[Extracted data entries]
━━━━━━

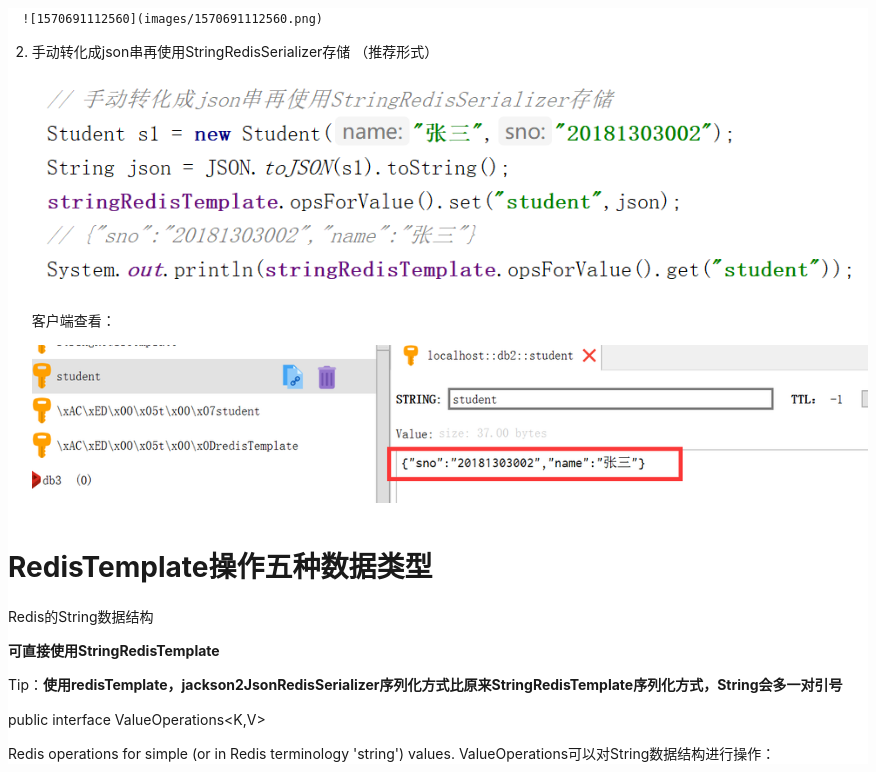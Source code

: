 
      ![1570691112560](images/1570691112560.png)

   



2. 手动转化成json串再使用StringRedisSerializer存储 （推荐形式）

   ![1570692217307](images/1570692217307.png)

   客户端查看：

   ![1570692184989](images/1570692184989.png)

   



# RedisTemplate操作五种数据类型

Redis的String数据结构

**可直接使用StringRedisTemplate**

Tip：**使用redisTemplate，jackson2JsonRedisSerializer序列化方式比原来StringRedisTemplate序列化方式，String会多一对引号**

public interface ValueOperations<K,V>

Redis operations for simple (or in Redis terminology 'string') values.
ValueOperations可以对String数据结构进行操作：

━━━━━━

* Work required: Check each line of the records for "images" and copy the ones that contain it.

* Expected answer:
      ![1570691112560](images/1570691112560.png)
   ![1570692217307](images/1570692217307.png)
   ![1570692184989](images/1570692184989.png)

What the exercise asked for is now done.